Figure 1.

Schematic overview of the pathways that restrain APC/C activity post-translationally. The relative timing of their activation is generally shown.

The APC/C is most highly active from mid-mitosis and then throughout G1 phase. A schematic representation of the pathways that control APC/C and the degradation of its substrates during cell cycle progression is shown, with emphasis on those that operate outside of mitosis. Prior to metaphase, the activity of APC/C is prevented by the spindle assembly checkpoint, or SAC. The Cdc20-bound form is activated at metaphase (APC/C^Cdc20). In late mitosis, the Cdh1-bound form of APC/C becomes active (APC/C^Cdh1). The APC/C uses two E2 ubiquitin conjugating enzymes, UBE2C and UBE2S, which form K11-linked chains on substrates. The degradation of APC/C substrates is antagonized by the deubiquitinase Cezanne, which reverses K11-linked ubiquitin chains formed on APC/C substrates.

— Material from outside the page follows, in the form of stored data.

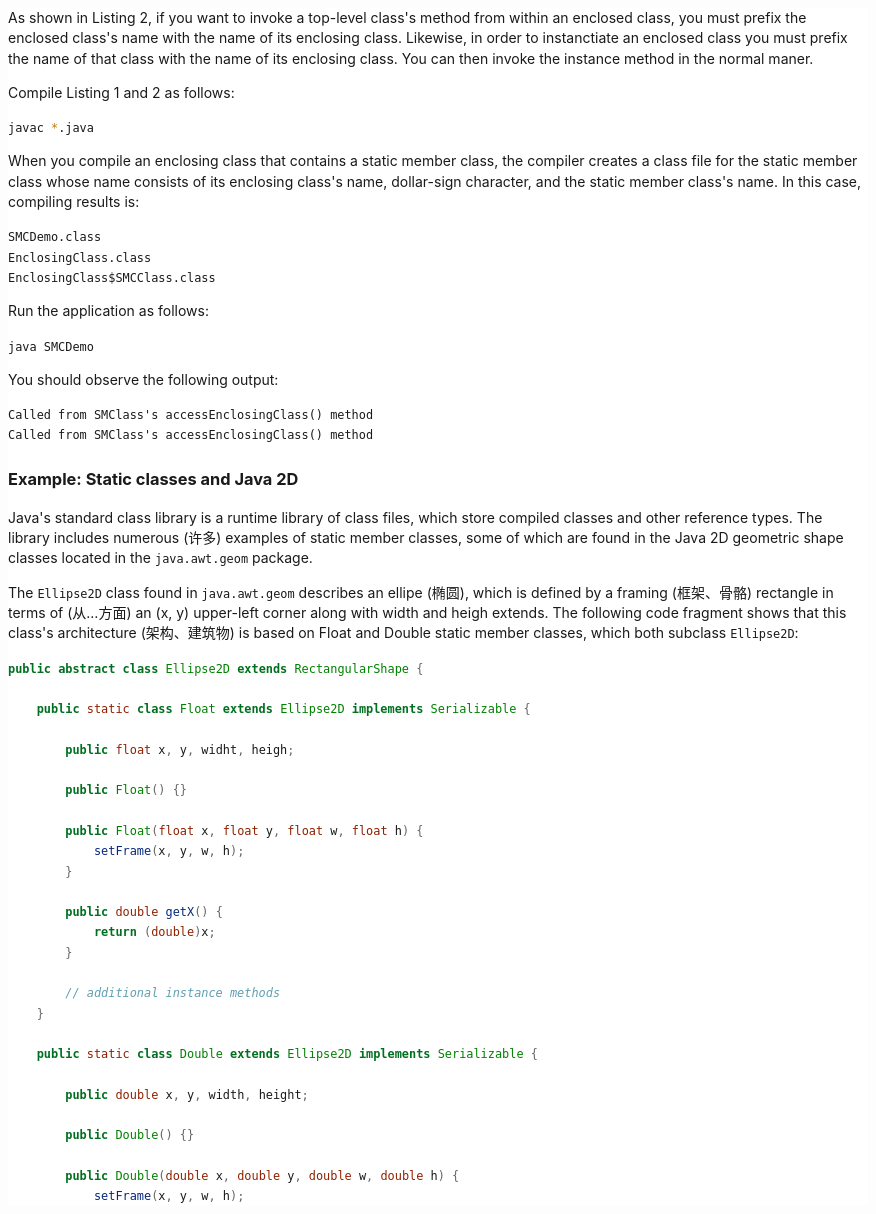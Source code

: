 As shown in Listing 2, if you want to invoke a top-level class's method from within an enclosed class, you must prefix the enclosed class's name with the name of its enclosing class. Likewise, in order to instanctiate an enclosed class you must prefix the name of that class with the name of its enclosing class. You can then invoke the instance method in the normal maner.

Compile Listing 1 and 2 as follows:
```bash
javac *.java
```

When you compile an enclosing class that contains a static member class, the compiler creates a class file for the static member class whose name consists of its enclosing class's name, dollar-sign character, and the static member class's name. In this case, compiling results is:
```
SMCDemo.class
EnclosingClass.class
EnclosingClass$SMCClass.class
```

Run the application as follows:

```bash
java SMCDemo
```

You should observe the following output:
```
Called from SMClass's accessEnclosingClass() method
Called from SMClass's accessEnclosingClass() method
```

### Example: Static classes and Java 2D
Java's standard class library is a runtime library of class files, which store compiled classes and other reference types. The library includes numerous (许多) examples of static member classes, some of which are found in the Java 2D geometric shape classes located in the `java.awt.geom` package.

The `Ellipse2D` class found in `java.awt.geom` describes an ellipe (椭圆), which is defined by a framing (框架、骨骼) rectangle in terms of (从…方面) an (x, y) upper-left corner along with width and heigh extends. The following code fragment shows that this class's architecture (架构、建筑物) is based on Float and Double static member classes, which both subclass `Ellipse2D`:
```java
public abstract class Ellipse2D extends RectangularShape {
    
    public static class Float extends Ellipse2D implements Serializable {

        public float x, y, widht, heigh;

        public Float() {}

        public Float(float x, float y, float w, float h) {
            setFrame(x, y, w, h);
        }

        public double getX() {
            return (double)x;
        }

        // additional instance methods
    }

    public static class Double extends Ellipse2D implements Serializable {
        
        public double x, y, width, height;
    
        public Double() {}

        public Double(double x, double y, double w, double h) {
            setFrame(x, y, w, h);
```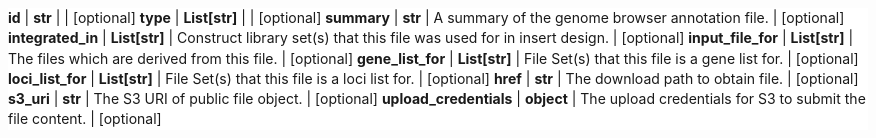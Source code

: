**id** | **str** |  | [optional] 
**type** | **List[str]** |  | [optional] 
**summary** | **str** | A summary of the genome browser annotation file. | [optional] 
**integrated_in** | **List[str]** | Construct library set(s) that this file was used for in insert design. | [optional] 
**input_file_for** | **List[str]** | The files which are derived from this file. | [optional] 
**gene_list_for** | **List[str]** | File Set(s) that this file is a gene list for. | [optional] 
**loci_list_for** | **List[str]** | File Set(s) that this file is a loci list for. | [optional] 
**href** | **str** | The download path to obtain file. | [optional] 
**s3_uri** | **str** | The S3 URI of public file object. | [optional] 
**upload_credentials** | **object** | The upload credentials for S3 to submit the file content. | [optional] 


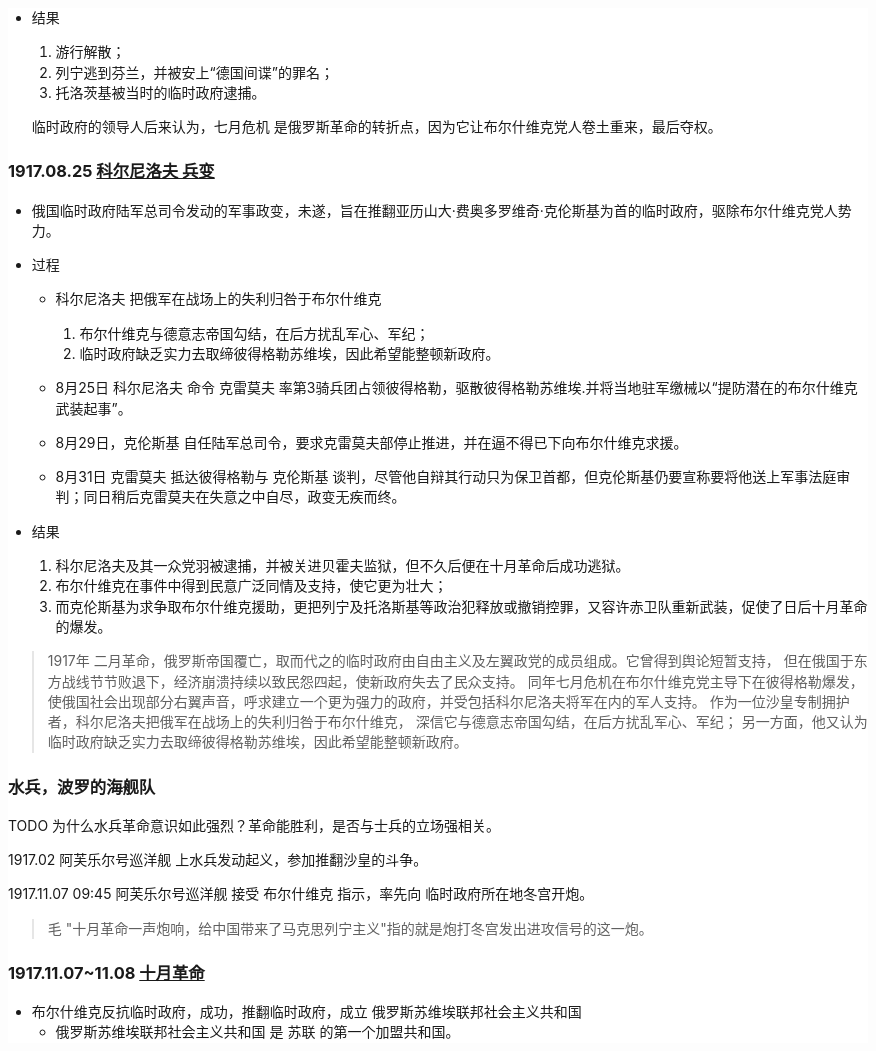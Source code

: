- 结果
  
  1. 游行解散；
  2. 列宁逃到芬兰，并被安上“德国间谍”的罪名；
  3. 托洛茨基被当时的临时政府逮捕。

  临时政府的领导人后来认为，七月危机 是俄罗斯革命的转折点，因为它让布尔什维克党人卷土重来，最后夺权。


### 1917.08.25 [科尔尼洛夫 兵变](https://zh.wikipedia.org/wiki/%E7%A7%91%E5%B0%94%E5%B0%BC%E6%B4%9B%E5%A4%AB%E4%BA%8B%E4%BB%B6)

- 俄国临时政府陆军总司令发动的军事政变，未遂，旨在推翻亚历山大·费奥多罗维奇·克伦斯基为首的临时政府，驱除布尔什维克党人势力。

- 过程

  * 科尔尼洛夫 把俄军在战场上的失利归咎于布尔什维克

    1. 布尔什维克与德意志帝国勾结，在后方扰乱军心、军纪；
    2. 临时政府缺乏实力去取缔彼得格勒苏维埃，因此希望能整顿新政府。

  * 8月25日 科尔尼洛夫 命令 克雷莫夫 率第3骑兵团占领彼得格勒，驱散彼得格勒苏维埃.并将当地驻军缴械以“提防潜在的布尔什维克武装起事”。

  * 8月29日，克伦斯基 自任陆军总司令，要求克雷莫夫部停止推进，并在逼不得已下向布尔什维克求援。

  * 8月31日 克雷莫夫 抵达彼得格勒与 克伦斯基 谈判，尽管他自辩其行动只为保卫首都，但克伦斯基仍要宣称要将他送上军事法庭审判；同日稍后克雷莫夫在失意之中自尽，政变无疾而终。

- 结果

  1. 科尔尼洛夫及其一众党羽被逮捕，并被关进贝霍夫监狱，但不久后便在十月革命后成功逃狱。
  2. 布尔什维克在事件中得到民意广泛同情及支持，使它更为壮大；
  3. 而克伦斯基为求争取布尔什维克援助，更把列宁及托洛斯基等政治犯释放或撤销控罪，又容许赤卫队重新武装，促使了日后十月革命的爆发。


> 1917年 二月革命，俄罗斯帝国覆亡，取而代之的临时政府由自由主义及左翼政党的成员组成。它曾得到舆论短暂支持，
> 但在俄国于东方战线节节败退下，经济崩溃持续以致民怨四起，使新政府失去了民众支持。
> 同年七月危机在布尔什维克党主导下在彼得格勒爆发，使俄国社会出现部分右翼声音，呼求建立一个更为强力的政府，并受包括科尔尼洛夫将军在内的军人支持。
> 作为一位沙皇专制拥护者，科尔尼洛夫把俄军在战场上的失利归咎于布尔什维克，
> 深信它与德意志帝国勾结，在后方扰乱军心、军纪；
> 另一方面，他又认为临时政府缺乏实力去取缔彼得格勒苏维埃，因此希望能整顿新政府。




### 水兵，波罗的海舰队

TODO 为什么水兵革命意识如此强烈？革命能胜利，是否与士兵的立场强相关。

1917.02 阿芙乐尔号巡洋舰 上水兵发动起义，参加推翻沙皇的斗争。

1917.11.07 09:45 阿芙乐尔号巡洋舰 接受 布尔什维克 指示，率先向 临时政府所在地冬宫开炮。

> 毛 "十月革命一声炮响，给中国带来了马克思列宁主义"指的就是炮打冬宫发出进攻信号的这一炮。


### 1917.11.07~11.08 [十月革命](https://zh.wikipedia.org/wiki/%E5%8D%81%E6%9C%88%E9%9D%A9%E5%91%BD)

- 布尔什维克反抗临时政府，成功，推翻临时政府，成立 俄罗斯苏维埃联邦社会主义共和国
    * 俄罗斯苏维埃联邦社会主义共和国 是 苏联 的第一个加盟共和国。
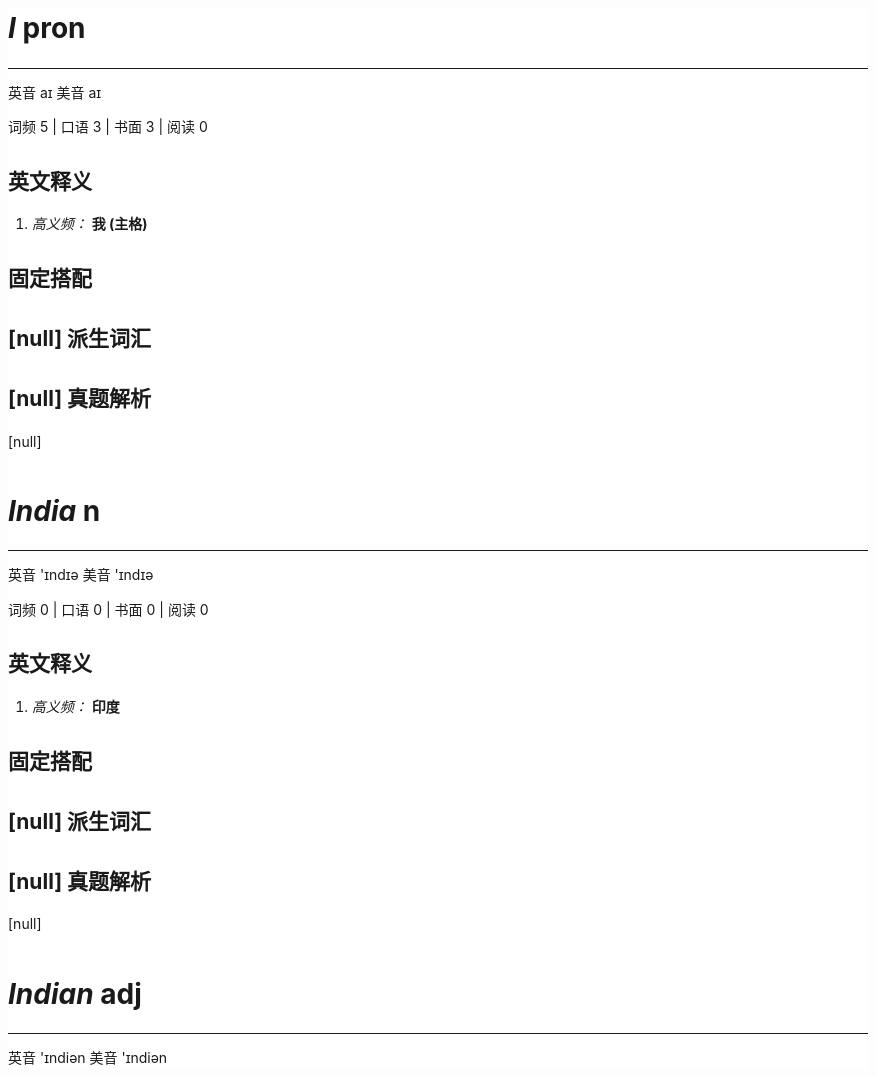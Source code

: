 
# ***I*** pron
---
英音 aɪ     美音 aɪ

词频 5 | 口语 3 | 书面 3 | 阅读 0


英文释义
---
1. *高义频：* **我 (主格)**  


固定搭配
---
[null]
派生词汇
---
[null]
真题解析
---
[null]


# ***India*** n
---
英音 'ɪndɪə     美音 'ɪndɪə

词频 0 | 口语 0 | 书面 0 | 阅读 0


英文释义
---
1. *高义频：* **印度**  


固定搭配
---
[null]
派生词汇
---
[null]
真题解析
---
[null]


# ***Indian*** adj
---
英音 'ɪndiən     美音 'ɪndiən
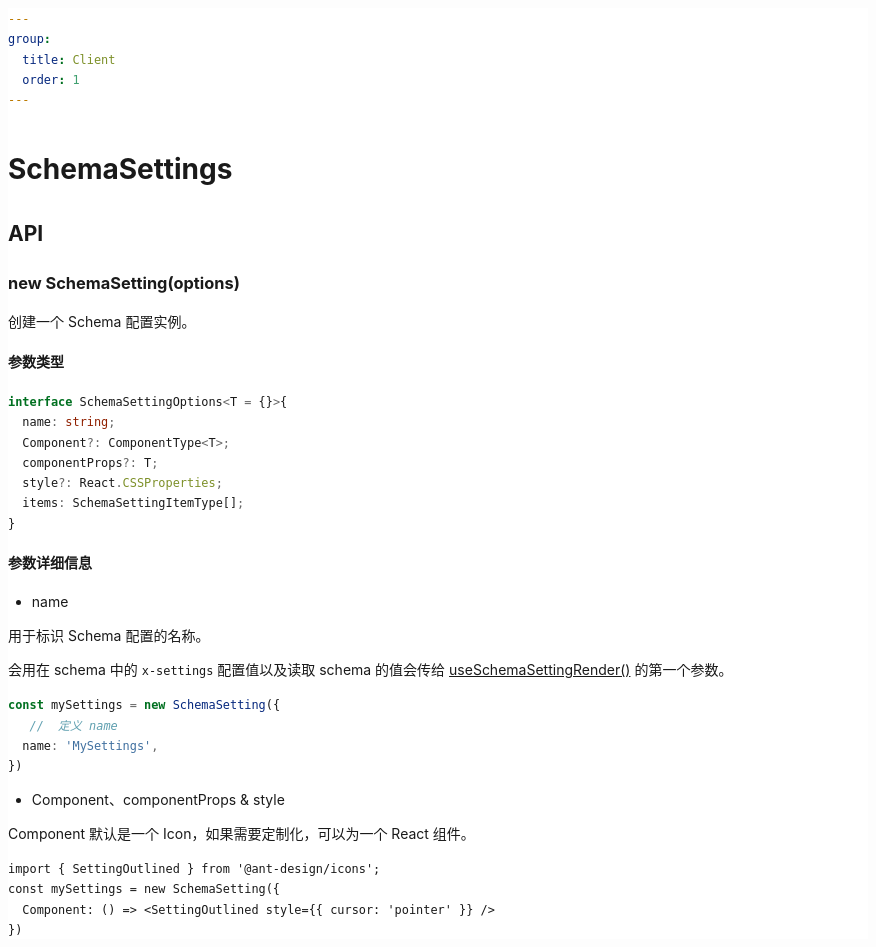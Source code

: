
 ```yaml
---
group:
  title: Client
  order: 1
---
```


# SchemaSettings

## API

### new SchemaSetting(options)

创建一个 Schema 配置实例。

#### 参数类型

```ts | pure
interface SchemaSettingOptions<T = {}>{
  name: string;
  Component?: ComponentType<T>;
  componentProps?: T;
  style?: React.CSSProperties;
  items: SchemaSettingItemType[];
}
```

#### 参数详细信息

- name

用于标识 Schema 配置的名称。

会用在 schema 中的 `x-settings` 配置值以及读取 schema 的值会传给 [useSchemaSettingRender()](#useschemasettingsrender) 的第一个参数。

```ts | pure
const mySettings = new SchemaSetting({
   //  定义 name
  name: 'MySettings',
})
```

- Component、componentProps & style

Component 默认是一个 Icon，如果需要定制化，可以为一个 React 组件。

```tsx | pure
import { SettingOutlined } from '@ant-design/icons';
const mySettings = new SchemaSetting({
  Component: () => <SettingOutlined style={{ cursor: 'pointer' }} />
})
```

The APC/C is then inactivated at G1/S through myriad mechanisms. The SCF^{Cyclin F} E3 ubiquitin ligase triggers Cdh1 degradation. The APC/C inhibitory protein EMI1 accumulates and binds APC/C. CDK2 phosphorylates Cdh1, preventing its binding to APC/C and promoting its cytoplasmic localization. The APC/C E2s are also degraded. A second ubiquitin ligase, SCF^βTRCP controls the destruction of Cdh1 and Emi1 later, and the degradation of both via this mechanisms is dependent on PLK1, which becomes active just prior to mitotic entry.